New Education Secretary Damian Hinds confirmed this month that he will encourage grammar schools to expand, saying that “when it is possible for them to expand, physically, I want them to be able to expand.” It is widely believed that Hinds was appointed because of his support for traditional Conservative education policies such as the expansion of grammar schools., Whether this policy promotes the Department for Education’s commitment to improving social mobility (the Department’s number one priority), has generated much debate in recent months.
There has been a ban on opening new state-funded grammar schools in the UK since 1998. This rule was implemented under Tony Blair’s Labour Government and has received strong cross-party consensus. Evidence conducted by the Education Policy Institute suggested that the children of wealthier families were better prepared for the 11+ exams and therefore grammars resulted in social as well as academic segregation. In 2007, then-Prime Minister David Cameron once said that the debate on grammar schools was “pointless” because “parents fundamentally don’t want their children divided into sheep and goats at the age of 11.” On becoming Education Secretary in July 2016 Hinds’ predecessor, Justine Greening, said that “there will be no return to the simplistic, binary choice of the past, where schools separate children into winners and losers, successes or failures.” When Theresa May became Prime Minister she appointed chief grammar champion, Nick Timothy, as her Chief of Staff, and he openly discussed his personal experience of going to grammar school, believing it had given him access to social mobility he would not otherwise have had. Soon after Mrs May announced that her Government would reintroduce grammar schools, particularly to areas of high deprivation. She said: “The truth is that we already have selection in our school system – and it’s selection by house price, selection by wealth. That is simply unfair.”

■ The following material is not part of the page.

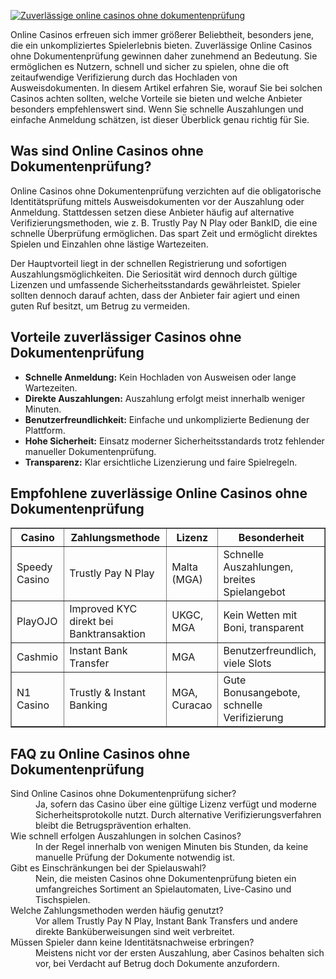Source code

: [![Zuverlässige online casinos ohne dokumentenprüfung](https://123-caf.pages.dev/gitsignup.png)](https://vrmoo.ru/Bt82HjjY)

<div>   <p>Online Casinos erfreuen sich immer größerer Beliebtheit, besonders jene, die ein unkompliziertes Spielerlebnis bieten. Zuverlässige Online Casinos ohne Dokumentenprüfung gewinnen daher zunehmend an Bedeutung. Sie ermöglichen es Nutzern, schnell und sicher zu spielen, ohne die oft zeitaufwendige Verifizierung durch das Hochladen von Ausweisdokumenten. In diesem Artikel erfahren Sie, worauf Sie bei solchen Casinos achten sollten, welche Vorteile sie bieten und welche Anbieter besonders empfehlenswert sind. Wenn Sie schnelle Auszahlungen und einfache Anmeldung schätzen, ist dieser Überblick genau richtig für Sie.</p>    <h2>Was sind Online Casinos ohne Dokumentenprüfung?</h2>   <p>Online Casinos ohne Dokumentenprüfung verzichten auf die obligatorische Identitätsprüfung mittels Ausweisdokumenten vor der Auszahlung oder Anmeldung. Stattdessen setzen diese Anbieter häufig auf alternative Verifizierungsmethoden, wie z. B. Trustly Pay N Play oder BankID, die eine schnelle Überprüfung ermöglichen. Das spart Zeit und ermöglicht direktes Spielen und Einzahlen ohne lästige Wartezeiten.</p>   <p>Der Hauptvorteil liegt in der schnellen Registrierung und sofortigen Auszahlungsmöglichkeiten. Die Seriosität wird dennoch durch gültige Lizenzen und umfassende Sicherheitsstandards gewährleistet. Spieler sollten dennoch darauf achten, dass der Anbieter fair agiert und einen guten Ruf besitzt, um Betrug zu vermeiden.</p>    <h2>Vorteile zuverlässiger Casinos ohne Dokumentenprüfung</h2>   <ul>     <li><strong>Schnelle Anmeldung:</strong> Kein Hochladen von Ausweisen oder lange Wartezeiten.</li>     <li><strong>Direkte Auszahlungen:</strong> Auszahlung erfolgt meist innerhalb weniger Minuten.</li>     <li><strong>Benutzerfreundlichkeit:</strong> Einfache und unkomplizierte Bedienung der Plattform.</li>     <li><strong>Hohe Sicherheit:</strong> Einsatz moderner Sicherheitsstandards trotz fehlender manueller Dokumentenprüfung.</li>     <li><strong>Transparenz:</strong> Klar ersichtliche Lizenzierung und faire Spielregeln.</li>   </ul>    <h2>Empfohlene zuverlässige Online Casinos ohne Dokumentenprüfung</h2>   <table border="1" cellpadding="8" cellspacing="0">     <thead>       <tr>         <th>Casino</th>         <th>Zahlungsmethode</th>         <th>Lizenz</th>         <th>Besonderheit</th>       </tr>     </thead>     <tbody>       <tr>         <td>Speedy Casino</td>         <td>Trustly Pay N Play</td>         <td>Malta (MGA)</td>         <td>Schnelle Auszahlungen, breites Spielangebot</td>       </tr>       <tr>         <td>PlayOJO</td>         <td>Improved KYC direkt bei Banktransaktion</td>         <td>UKGC, MGA</td>         <td>Kein Wetten mit Boni, transparent</td>       </tr>       <tr>         <td>Cashmio</td>         <td>Instant Bank Transfer</td>         <td>MGA</td>         <td>Benutzerfreundlich, viele Slots</td>       </tr>       <tr>         <td>N1 Casino</td>         <td>Trustly & Instant Banking</td>         <td>MGA, Curacao</td>         <td>Gute Bonusangebote, schnelle Verifizierung</td>       </tr>     </tbody>   </table>    <h2>FAQ zu Online Casinos ohne Dokumentenprüfung</h2>   <dl>     <dt>Sind Online Casinos ohne Dokumentenprüfung sicher?</dt>     <dd>Ja, sofern das Casino über eine gültige Lizenz verfügt und moderne Sicherheitsprotokolle nutzt. Durch alternative Verifizierungsverfahren bleibt die Betrugsprävention erhalten.</dd>      <dt>Wie schnell erfolgen Auszahlungen in solchen Casinos?</dt>     <dd>In der Regel innerhalb von wenigen Minuten bis Stunden, da keine manuelle Prüfung der Dokumente notwendig ist.</dd>      <dt>Gibt es Einschränkungen bei der Spielauswahl?</dt>     <dd>Nein, die meisten Casinos ohne Dokumentenprüfung bieten ein umfangreiches Sortiment an Spielautomaten, Live-Casino und Tischspielen.</dd>      <dt>Welche Zahlungsmethoden werden häufig genutzt?</dt>     <dd>Vor allem Trustly Pay N Play, Instant Bank Transfers und andere direkte Banküberweisungen sind weit verbreitet.</dd>      <dt>Müssen Spieler dann keine Identitätsnachweise erbringen?</dt>     <dd>Meistens nicht vor der ersten Auszahlung, aber Casinos behalten sich vor, bei Verdacht auf Betrug doch Dokumente anzufordern.</dd>   </dl>   </div>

Supporters of grammar schools argue that they are vehicles for social mobility as they undermine privilege and are more equitable for those who attend. When announcing that grammar schools would be reintroduced before the 2017’s General Election, Theresa May said: “The truth is that we already have selection in our school system – and it’s selection by house price, selection by wealth. That is simply unfair.” Critics are concerned that this will empower existing grammar schools to have more places, improving elite education in the areas in which they already operate. They argue that middle class families with more money are able to move into the grammar school catchment areas, often having their children privately coached to pass the 11-plus.
It is difficult to see how the expansion of existing grammar schools will improve the postcode scramble that sees estate agents now paying local schools to perform well as they have become one of property’s primary selling points. Converting comprehensive schools into grammars and secondary moderns will not solve the problem of underperforming schools; it will simply concentrate the problem, probably in areas of high deprivation. The Association of Teachers and Lecturers was right when it responded to Mrs May’s announcements saying that the debate is “a massive distraction from the real issues facing our education system.” The answer is not to provide better resources for pupils who perform well at age 11, but to improve poorly performing schools and schools that admit poorly performing students.